We’re a week away from the debut of Game of Thrones on March 31, and you get the feeling the show’s probably going to be bigger than ever this time around.
Thrones has been steadily growing, even to the point where you can buy real prop swords from the show as well Thrones inspired beer, which got very good reviews.
As the third season of Thrones is getting ready to air, Collider covered a press conference with the powers that be behind the show, including George R.R. Martin, who created the Thrones novels. As Martin said, “At a certain point, as the books were doing well, I started getting interest from Hollywood who were initially interested in doing a feature film.”
Martin didn’t see it as a movie,”“and I decided the only way it could be done was with someone like HBO, with each book being a season.” Enter show runners David Benioff and D.B. Weiss. “They had actually read the books, and they gave me the right answers. “We shook hands, and they took the ball and ran with it.”
As Weiss recalled, this was “a singular opportunity. There would never be another series of books like this. There’s nowhere else in the world, besides HBO, where you could make a show like this.” Martin also had a cameo in the pilot, which wound up on the cutting room floor, but Benioff also promised George will have his long awaited cameo this season.
Not surprisingly Martin loves the fantasy genre, “But I wanted to put a somewhat different spin on it. The whole trope of absolute good versus absolute evil, which was wonderful in the hands of Tolkien, became cliché and rote in the hands of the many Tolkien imitators that followed. I’ve always preferred writing about gray characters and human characters.

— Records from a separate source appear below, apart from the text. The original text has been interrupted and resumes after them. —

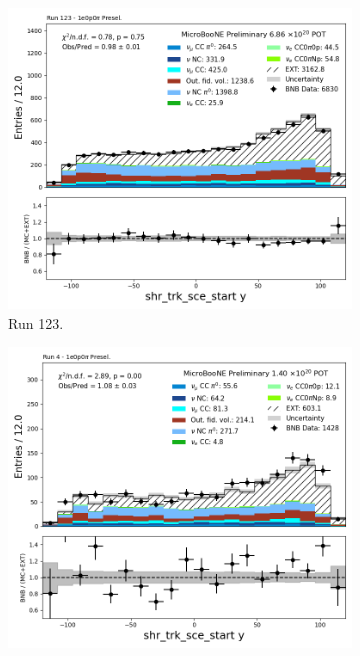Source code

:\begin{figure}[H]
    \centering
    \begin{subfigure}[t]{0.32\linewidth}
        \includegraphics[width=\linewidth]{technote/Appendix_Preselection/Figures/1e0p0pi/Run123/shr_trk_sce_start_y_Run123_1e0p0pi_Presel.png}
        \caption{Run 123.}
    \end{subfigure}%
    \hspace{0.2cm}%
    \begin{subfigure}[t]{0.32\linewidth}
        \includegraphics[width=\linewidth]{technote/Appendix_Preselection/Figures/1e0p0pi/Run4b/shr_trk_sce_start_y_Run4b_1e0p0pi_Presel.png}

\end{subfigure}
\end{figure}
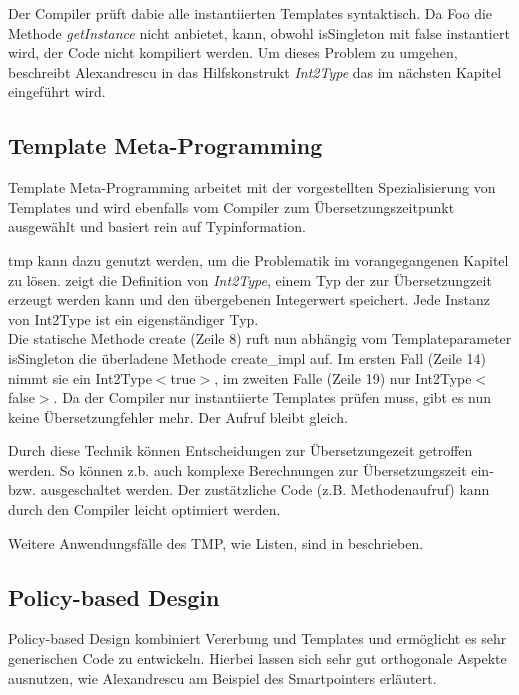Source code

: 

 Der Compiler prüft dabie alle instantiierten Templates syntaktisch. Da Foo die Methode \emph{getInstance} nicht anbietet, kann, obwohl isSingleton mit false instantiert wird, der Code nicht kompiliert werden. Um dieses Problem zu umgehen, beschreibt Alexandrescu in \cite{Alexandrescu2001Modern} das Hilfskonstrukt \emph{Int2Type} das im nächsten Kapitel eingeführt wird.

\subsection{Template Meta-Programming}
Template Meta-Programming arbeitet mit der vorgestellten Spezialisierung von Templates und wird ebenfalls vom Compiler zum Übersetzungszeitpunkt ausgewählt und basiert rein auf Typinformation.

\ac{tmp} kann dazu genutzt werden, um die Problematik im vorangegangenen Kapitel zu lösen.  zeigt die Definition von \emph{Int2Type}, einem Typ der zur Übersetzungzeit erzeugt werden kann und den übergebenen Integerwert speichert. Jede Instanz von Int2Type ist ein eigenständiger Typ.\\
Die statische Methode create (Zeile 8) ruft nun abhängig vom Templateparameter isSingleton die überladene Methode create\_impl auf. Im ersten Fall (Zeile 14) nimmt sie ein Int2Type$<$true$>$, im zweiten Falle (Zeile 19) nur Int2Type$<$false$>$. Da der Compiler nur instantiierte Templates prüfen muss, gibt es nun keine Übersetzungfehler mehr. Der Aufruf bleibt gleich.



Durch diese Technik können Entscheidungen zur Übersetzungezeit getroffen werden. So können z.b. auch komplexe Berechnungen zur Übersetzungszeit ein- bzw. ausgeschaltet werden. Der zustätzliche Code (z.B. Methodenaufruf) kann durch den Compiler leicht optimiert werden.

Weitere Anwendungsfälle des \ac{TMP}, wie Listen, sind in  \cite{Alexandrescu2001Modern} beschrieben.

\subsection{Policy-based Desgin}
Policy-based Design kombiniert Vererbung und Templates und ermöglicht es sehr generischen Code zu entwickeln. Hierbei lassen sich sehr gut orthogonale Aspekte ausnutzen, wie Alexandrescu am Beispiel des Smartpointers erläutert.

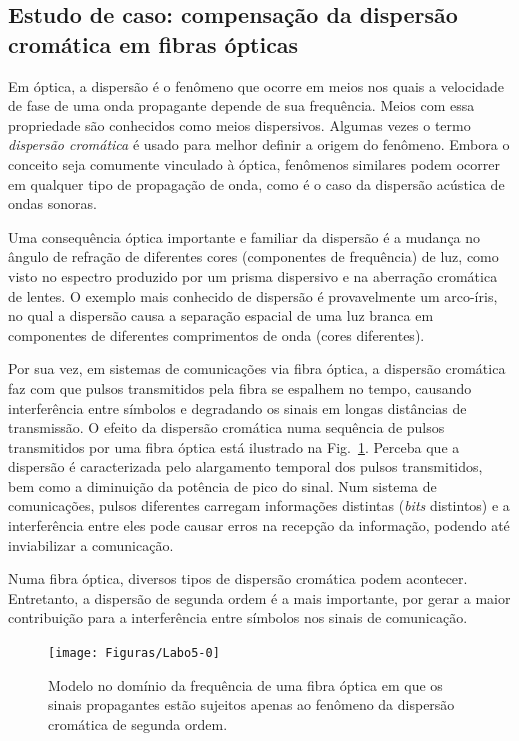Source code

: \documentclass[12pt,addpoints]{exam}
\begin{document}
\subsection{Estudo de caso: compensação da dispersão cromática em fibras ópticas}
Em óptica, a dispersão é o fenômeno que ocorre em meios nos quais a velocidade de fase de uma onda propagante depende de sua frequência. Meios com essa propriedade são conhecidos como meios dispersivos. Algumas vezes o termo \textit{dispersão cromática} é usado para melhor definir a origem do fenômeno. Embora o conceito seja comumente vinculado à óptica, fenômenos similares podem ocorrer em qualquer tipo de propagação de onda, como é o caso da dispersão acústica de ondas sonoras.
 
Uma consequência óptica importante e familiar da dispersão é a mudança no ângulo de refração de diferentes cores (componentes de frequência) de luz, como visto no espectro produzido por um prisma dispersivo e na aberração cromática de lentes. O exemplo mais conhecido de dispersão é provavelmente um arco-íris, no qual a dispersão causa a separação espacial de uma luz branca em componentes de diferentes comprimentos de onda (cores diferentes). 

Por sua vez, em sistemas de comunicações via fibra óptica, a dispersão cromática faz com que pulsos transmitidos pela fibra se espalhem no tempo, causando interferência entre símbolos e degradando os sinais em longas distâncias de transmissão. O efeito da dispersão cromática numa sequência de pulsos transmitidos por uma fibra óptica está ilustrado na Fig.~\ref{fig:GRC_5-0}. Perceba que a dispersão é caracterizada pelo alargamento temporal dos pulsos transmitidos, bem como a diminuição da potência de pico do sinal. Num sistema de comunicações, pulsos diferentes carregam informações  distintas (\textit{bits} distintos) e a interferência entre eles pode causar erros na recepção da informação, podendo até inviabilizar a comunicação.

Numa fibra óptica, diversos tipos de dispersão cromática podem acontecer. Entretanto, a dispersão de segunda ordem é a mais importante, por gerar a maior contribuição para a interferência entre símbolos nos sinais de comunicação. 

\begin{figure}[h]
        \centering
        \texttt{[image: Figuras/Labo5-0]}
        \caption{Modelo no domínio da frequência de uma fibra óptica em que os sinais propagantes estão sujeitos apenas ao fenômeno da dispersão cromática de segunda ordem.}
        \label{fig:GRC_5-0}
\end{figure}
\end{document}
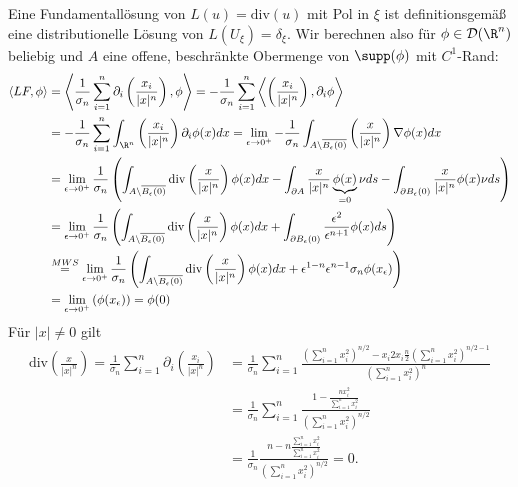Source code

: \begin{solution}
Eine Fundamentallösung von $L(u) = \mathrm{div}(u)$ mit Pol in $\xi$ ist definitionsgemäß
eine distributionelle Lösung von $L(U_{\xi}) = \delta_{\xi}$. Wir berechnen also
für $\phi \in \mathcal{D}(\R^n)$ beliebig und $A$ eine offene, beschränkte Obermenge
von $\supp(\phi)$ mit $C^1$-Rand:
\begin{align*}
  \langle L F, \phi \rangle
  &= \left\langle \frac{1}{\sigma_n}\sum_{i = 1}^n\partial_i\left(\frac{x_i}{|x|^n}\right), \phi \right\rangle
  = -\frac{1}{\sigma_n}\sum_{i = 1}^n\left\langle \left(\frac{x_i}{|x|^n}\right), \partial_i\phi \right\rangle \\
  &= -\frac{1}{\sigma_n}\sum_{i = 1}^n\int_{\R^n}\left(\frac{x_i}{|x|^n}\right)\partial_i\phi(x)dx
  = \lim_{\epsilon \to 0^+}-\frac{1}{\sigma_n}\int_{A\backslash\overline{B_{\epsilon}(0)}}
  \left(\frac{x}{|x|^n}\right)\nabla \phi(x)dx \\
  &= \lim_{\epsilon \to 0^+}\frac{1}{\sigma_n}\left(\int_{A\backslash\overline{B_{\epsilon}(0)}}\mathrm{div}\left(\frac{x}{|x|^n}\right) \phi(x)dx
  - \int_{\partial A}\frac{x}{|x|^n}\underbrace{\phi(x)}_{=0}\nu ds
  - \int_{\partial B_{\epsilon}(0)}\frac{x}{|x|^n}\phi(x)\nu ds\right) \\
  &= \lim_{\epsilon \to 0^+}\frac{1}{\sigma_n}\left(\int_{A\backslash\overline{B_{\epsilon}(0)}}\mathrm{div}\left(\frac{x}{|x|^n}\right) \phi(x)dx
  + \int_{\partial B_{\epsilon}(0)}\frac{\epsilon^2}{\epsilon^{n+1}}\phi(x) ds\right) \\
  &\stackrel{MWS}{=} \lim_{\epsilon \to 0^+}\frac{1}{\sigma_n}\left(\int_{A\backslash\overline{B_{\epsilon}(0)}}\mathrm{div}\left(\frac{x}{|x|^n}\right) \phi(x)dx
  + \epsilon^{1-n}\epsilon^{n-1}\sigma_n\phi(x_{\epsilon})\right) \\
  &= \lim_{\epsilon \to 0^+}\left(\phi(x_{\epsilon})\right) = \phi(0)\\
\end{align*}
Für $|x| \neq 0$ gilt
\begin{align*}
  \mathrm{div}\left(\frac{x}{|x|^n}\right)
  =\frac{1}{\sigma_n}\sum_{i=1}^n\partial_i\left(\frac{x_i}{|x|^n}\right)
  &= \frac{1}{\sigma_n}\sum_{i=1}^n\frac{\left(\sum_{i=1}^nx_i^2\right)^{n/2} - x_i2x_i\frac{n}{2}\left(\sum_{i=1}^nx_i^2\right)^{n/2 - 1}}{\left(\sum_{i=1}^nx_i^2\right)^n} \\
  &= \frac{1}{\sigma_n}\sum_{i=1}^n\frac{1 - \frac{nx_i^2}{\sum_{i=1}^nx_i^2}}{\left(\sum_{i=1}^nx_i^2\right)^{n/2}} \\
  &= \frac{1}{\sigma_n}\frac{n - n\frac{\sum_{i=1}^nx_i^2}{\sum_{i=1}^nx_i^2}}{\left(\sum_{i=1}^nx_i^2\right)^{n/2}} = 0.
\end{align*}

\end{solution}

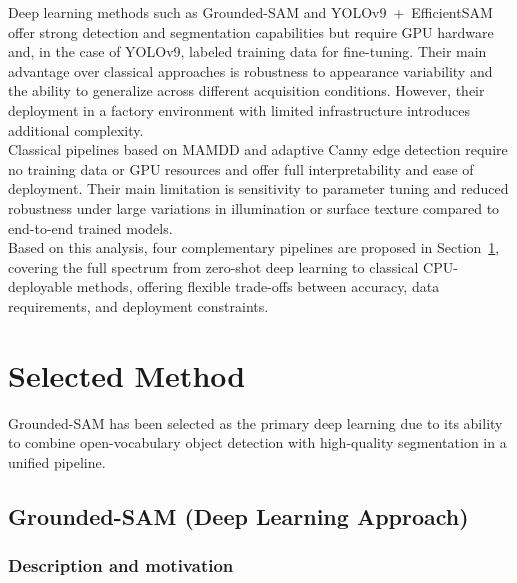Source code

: \documentclass[11pt]{article}
\begin{document}
Deep learning methods such as Grounded-SAM and YOLOv9~+~EfficientSAM offer strong
detection and segmentation capabilities but require GPU hardware and, in the case
of YOLOv9, labeled training data for fine-tuning. Their main advantage over
classical approaches is robustness to appearance variability and the ability to
generalize across different acquisition conditions. However, their deployment in a
factory environment with limited infrastructure introduces additional complexity.\\

Classical pipelines based on MAMDD and adaptive Canny edge detection require no
training data or GPU resources and offer full interpretability and ease of
deployment. Their main limitation is sensitivity to parameter tuning and reduced
robustness under large variations in illumination or surface texture compared to
end-to-end trained models.\\

Based on this analysis, four complementary pipelines are proposed in
Section~\ref{sec:selectedMethod}, covering the full spectrum from zero-shot deep
learning to classical CPU-deployable methods, offering flexible trade-offs between
accuracy, data requirements, and deployment constraints.\\
\section{Selected Method}
\label{sec:selectedMethod}

Grounded-SAM \cite{RenGroundedSAM2024} has been selected as the primary deep 
learning due to its ability to combine 
open-vocabulary object detection with high-quality segmentation in a unified pipeline.

\subsection{Grounded-SAM (Deep Learning Approach)}

\subsubsection{Description and motivation}
\end{document}
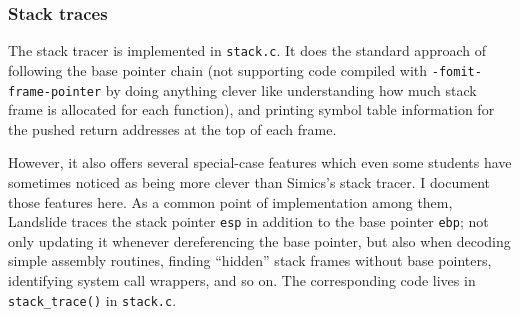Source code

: \subsubsection{Stack traces}
\label{sec:landslide-stacktrace}

The stack tracer is implemented in {\tt stack.c}.
It does the standard approach of following the base pointer chain
(not supporting code compiled with {\tt -fomit-frame-pointer} by doing anything clever
like understanding how much stack frame is allocated for each function),
and printing symbol table information for the pushed return addresses at the top of each frame.

However, it also offers several special-case features
which even some students have sometimes noticed as being more clever than Simics's stack tracer.
I document those features here.
As a common point of implementation among them,
Landslide traces the stack pointer {\tt esp} in addition to the base pointer {\tt ebp};
not only updating it whenever dereferencing the base pointer,
but also when decoding simple assembly routines, finding ``hidden'' stack frames without base pointers,
identifying system call wrappers, and so on.
The corresponding code lives in {\tt stack\_trace()} in {\tt stack.c}.

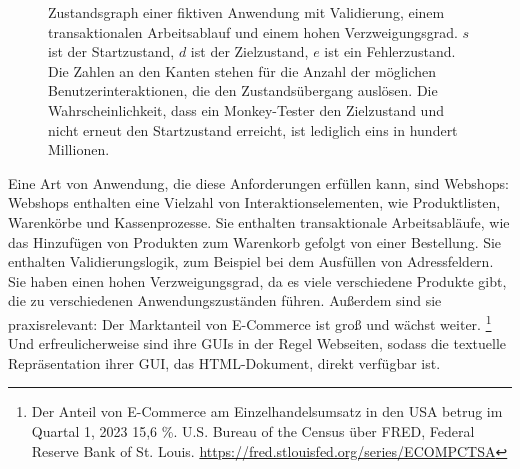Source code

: \begin{figure}
    \centering
    \caption{Zustandsgraph einer fiktiven Anwendung mit Validierung, einem transaktionalen Arbeitsablauf und einem hohen Verzweigungsgrad. $s$ ist der Startzustand, $d$ ist der Zielzustand, $e$ ist ein Fehlerzustand. Die Zahlen an den Kanten stehen für die Anzahl der möglichen Benutzerinteraktionen, die den Zustandsübergang auslösen. Die Wahrscheinlichkeit, dass ein Monkey-Tester den Zielzustand und nicht erneut den Startzustand erreicht, ist lediglich eins in hundert Millionen.}
    \label{fig:sad_monkey}
\end{figure}

Eine Art von Anwendung, die diese Anforderungen erfüllen kann, sind Webshops:
Webshops enthalten eine Vielzahl von Interaktionselementen, wie Produktlisten, Warenkörbe und Kassenprozesse.
Sie enthalten transaktionale Arbeitsabläufe, wie das Hinzufügen von Produkten zum Warenkorb gefolgt von einer Bestellung.
Sie enthalten Validierungslogik, zum Beispiel bei dem Ausfüllen von Adressfeldern.
Sie haben einen hohen Verzweigungsgrad, da es viele verschiedene Produkte gibt, die zu verschiedenen Anwendungszuständen führen.
Außerdem sind sie praxisrelevant: Der Marktanteil von E-Commerce ist groß und wächst weiter.
\footnote{
Der Anteil von E-Commerce am Einzelhandelsumsatz in den USA betrug im Quartal 1, 2023 15,6 \%. \foreignlanguage{english}{U.S. Bureau of the Census} über \foreignlanguage{english}{FRED, Federal Reserve Bank of St. Louis}. \url{https://fred.stlouisfed.org/series/ECOMPCTSA}}
Und erfreulicherweise sind ihre GUIs in der Regel Webseiten, sodass die textuelle Repräsentation ihrer GUI, das HTML-Dokument, direkt verfügbar ist.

“As Faulkner says, all of us have the capacity in us for great good and for great evil, for love but also for hate,” Martin continues. “I wanted to write those kinds of complex character in a fantasy, and not just have all the good people get together to fight the bad guy…As someone who’s read Tolkien and Robert E. Howard [Conan] and all the great fantasists before, this is almost my answer to them.”
There’s even been talk of a possible Game of Thrones prequel, based on Martin’s Dunk and Egg novellas, and as Martin told IGN, “We have been playing with the idea of doing those as prequels. They would be prequels in a sense [as] they’re a hundred years earlier but in the same world. They’re somewhat lighter in tone than the main series, a little more adventurous. But my fans love them and I love the two characters too, and it all ties into Westeros history.”